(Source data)
::::::::::

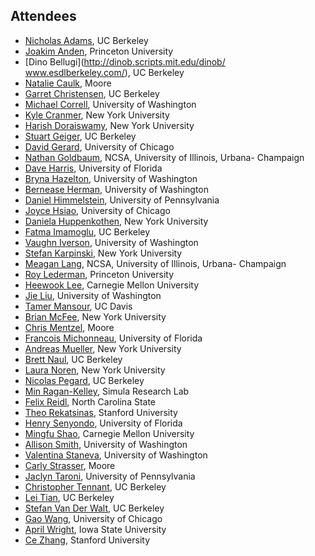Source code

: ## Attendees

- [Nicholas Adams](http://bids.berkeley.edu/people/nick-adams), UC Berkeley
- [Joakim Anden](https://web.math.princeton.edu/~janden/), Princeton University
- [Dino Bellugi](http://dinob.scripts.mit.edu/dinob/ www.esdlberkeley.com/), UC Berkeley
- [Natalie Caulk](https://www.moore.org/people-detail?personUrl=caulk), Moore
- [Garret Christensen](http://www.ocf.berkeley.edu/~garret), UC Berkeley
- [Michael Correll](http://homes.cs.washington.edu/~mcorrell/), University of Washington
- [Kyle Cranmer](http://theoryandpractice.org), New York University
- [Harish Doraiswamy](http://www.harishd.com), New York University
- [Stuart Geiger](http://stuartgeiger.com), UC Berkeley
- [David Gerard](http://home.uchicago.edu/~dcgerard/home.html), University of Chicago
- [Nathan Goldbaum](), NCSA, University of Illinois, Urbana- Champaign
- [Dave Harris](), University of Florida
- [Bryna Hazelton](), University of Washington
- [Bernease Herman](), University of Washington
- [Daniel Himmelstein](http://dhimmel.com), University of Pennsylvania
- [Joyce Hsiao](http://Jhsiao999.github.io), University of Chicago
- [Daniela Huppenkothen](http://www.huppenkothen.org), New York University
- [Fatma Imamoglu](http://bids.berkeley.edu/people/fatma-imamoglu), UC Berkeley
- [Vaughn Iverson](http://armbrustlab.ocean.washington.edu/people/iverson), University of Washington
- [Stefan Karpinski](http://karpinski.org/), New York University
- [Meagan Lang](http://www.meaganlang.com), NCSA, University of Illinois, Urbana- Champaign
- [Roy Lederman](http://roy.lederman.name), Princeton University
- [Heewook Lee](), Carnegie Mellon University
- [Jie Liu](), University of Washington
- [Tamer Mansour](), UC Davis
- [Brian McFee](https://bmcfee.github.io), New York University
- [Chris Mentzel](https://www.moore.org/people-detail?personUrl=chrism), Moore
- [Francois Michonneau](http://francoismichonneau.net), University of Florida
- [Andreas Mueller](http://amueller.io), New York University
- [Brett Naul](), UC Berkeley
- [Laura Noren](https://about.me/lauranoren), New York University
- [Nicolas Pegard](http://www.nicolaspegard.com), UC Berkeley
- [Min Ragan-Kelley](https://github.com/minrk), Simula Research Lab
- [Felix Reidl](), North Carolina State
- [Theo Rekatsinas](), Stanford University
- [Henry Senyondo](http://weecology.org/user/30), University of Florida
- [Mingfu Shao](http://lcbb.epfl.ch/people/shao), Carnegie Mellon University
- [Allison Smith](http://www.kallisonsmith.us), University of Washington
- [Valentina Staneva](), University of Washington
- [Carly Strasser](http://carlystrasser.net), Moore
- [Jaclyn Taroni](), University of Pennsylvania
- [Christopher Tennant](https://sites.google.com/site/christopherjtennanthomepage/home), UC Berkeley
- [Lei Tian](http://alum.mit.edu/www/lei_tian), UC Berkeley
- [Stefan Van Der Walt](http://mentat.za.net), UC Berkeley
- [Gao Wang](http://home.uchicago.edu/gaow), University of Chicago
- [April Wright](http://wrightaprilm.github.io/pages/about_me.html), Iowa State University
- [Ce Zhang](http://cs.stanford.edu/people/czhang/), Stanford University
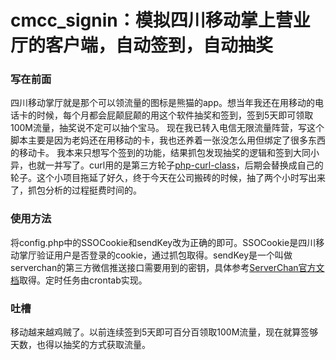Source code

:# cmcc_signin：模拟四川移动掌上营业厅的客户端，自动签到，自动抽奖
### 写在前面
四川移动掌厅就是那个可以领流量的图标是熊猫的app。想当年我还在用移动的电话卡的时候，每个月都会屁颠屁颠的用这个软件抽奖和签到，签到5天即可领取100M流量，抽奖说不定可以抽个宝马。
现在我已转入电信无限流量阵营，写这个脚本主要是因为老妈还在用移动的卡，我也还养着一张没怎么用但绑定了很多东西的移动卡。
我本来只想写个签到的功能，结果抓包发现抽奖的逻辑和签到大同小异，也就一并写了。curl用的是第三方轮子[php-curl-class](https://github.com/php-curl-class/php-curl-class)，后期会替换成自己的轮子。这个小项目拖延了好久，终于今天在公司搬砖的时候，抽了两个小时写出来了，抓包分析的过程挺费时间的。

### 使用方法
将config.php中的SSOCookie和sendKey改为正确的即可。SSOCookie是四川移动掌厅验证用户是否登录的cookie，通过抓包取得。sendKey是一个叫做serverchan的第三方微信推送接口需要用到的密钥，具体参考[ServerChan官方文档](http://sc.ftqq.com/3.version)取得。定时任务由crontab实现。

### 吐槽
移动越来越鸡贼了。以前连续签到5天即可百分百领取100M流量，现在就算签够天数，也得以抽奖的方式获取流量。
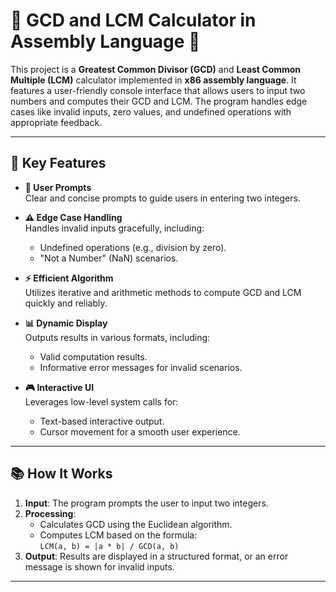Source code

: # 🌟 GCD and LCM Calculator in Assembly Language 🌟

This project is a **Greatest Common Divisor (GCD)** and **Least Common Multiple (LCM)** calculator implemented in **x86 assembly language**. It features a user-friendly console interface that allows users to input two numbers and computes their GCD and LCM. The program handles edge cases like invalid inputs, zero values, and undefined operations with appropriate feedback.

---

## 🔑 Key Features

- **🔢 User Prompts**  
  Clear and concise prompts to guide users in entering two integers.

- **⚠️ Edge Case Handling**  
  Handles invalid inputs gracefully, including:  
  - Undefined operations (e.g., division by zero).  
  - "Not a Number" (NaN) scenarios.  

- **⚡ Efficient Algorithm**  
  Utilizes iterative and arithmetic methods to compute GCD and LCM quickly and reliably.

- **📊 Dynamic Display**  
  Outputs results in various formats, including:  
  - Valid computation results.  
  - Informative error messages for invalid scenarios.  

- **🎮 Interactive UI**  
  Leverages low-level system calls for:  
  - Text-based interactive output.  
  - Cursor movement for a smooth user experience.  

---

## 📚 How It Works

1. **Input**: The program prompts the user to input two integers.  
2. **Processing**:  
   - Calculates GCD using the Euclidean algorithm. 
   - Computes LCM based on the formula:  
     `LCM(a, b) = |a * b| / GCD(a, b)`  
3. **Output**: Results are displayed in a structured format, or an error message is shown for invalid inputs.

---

::::::::::

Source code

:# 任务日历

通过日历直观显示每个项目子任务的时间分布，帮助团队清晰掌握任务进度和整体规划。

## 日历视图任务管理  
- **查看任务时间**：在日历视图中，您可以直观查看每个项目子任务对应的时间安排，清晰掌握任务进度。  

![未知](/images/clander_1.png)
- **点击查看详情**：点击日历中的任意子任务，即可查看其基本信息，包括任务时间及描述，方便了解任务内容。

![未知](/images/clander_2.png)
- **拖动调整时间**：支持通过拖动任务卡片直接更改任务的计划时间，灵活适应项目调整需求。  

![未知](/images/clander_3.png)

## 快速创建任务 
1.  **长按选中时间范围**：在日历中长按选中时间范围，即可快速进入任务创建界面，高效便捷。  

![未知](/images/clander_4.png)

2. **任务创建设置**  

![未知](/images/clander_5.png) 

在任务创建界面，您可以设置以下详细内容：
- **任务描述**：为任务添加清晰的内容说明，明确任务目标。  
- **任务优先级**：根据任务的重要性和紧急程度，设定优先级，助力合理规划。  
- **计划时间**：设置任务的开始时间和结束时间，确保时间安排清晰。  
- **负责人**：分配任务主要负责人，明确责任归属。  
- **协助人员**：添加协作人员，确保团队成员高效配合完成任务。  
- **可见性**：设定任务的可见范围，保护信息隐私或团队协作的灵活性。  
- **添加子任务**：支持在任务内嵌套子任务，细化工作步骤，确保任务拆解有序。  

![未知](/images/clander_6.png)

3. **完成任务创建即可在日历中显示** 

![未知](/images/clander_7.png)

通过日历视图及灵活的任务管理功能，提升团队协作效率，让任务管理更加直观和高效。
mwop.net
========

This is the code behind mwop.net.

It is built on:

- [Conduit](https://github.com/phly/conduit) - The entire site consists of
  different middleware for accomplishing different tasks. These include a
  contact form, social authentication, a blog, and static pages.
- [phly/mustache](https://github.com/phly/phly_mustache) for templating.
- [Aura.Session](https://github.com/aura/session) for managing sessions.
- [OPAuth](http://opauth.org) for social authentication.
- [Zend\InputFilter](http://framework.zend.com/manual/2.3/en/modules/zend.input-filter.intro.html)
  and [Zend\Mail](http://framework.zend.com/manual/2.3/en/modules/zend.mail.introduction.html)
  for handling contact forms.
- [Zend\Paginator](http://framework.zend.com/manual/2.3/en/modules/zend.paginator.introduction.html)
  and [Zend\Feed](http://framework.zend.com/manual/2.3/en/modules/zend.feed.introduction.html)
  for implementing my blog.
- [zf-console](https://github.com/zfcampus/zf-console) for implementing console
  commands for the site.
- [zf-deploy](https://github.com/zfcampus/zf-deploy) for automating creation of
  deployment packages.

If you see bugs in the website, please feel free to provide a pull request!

::::::::::

### What is required
Look over the records above and filter for each line with the word "social".

### Your response
  contact form, social authentication, a blog, and static pages.
- [OPAuth](http://opauth.org) for social authentication.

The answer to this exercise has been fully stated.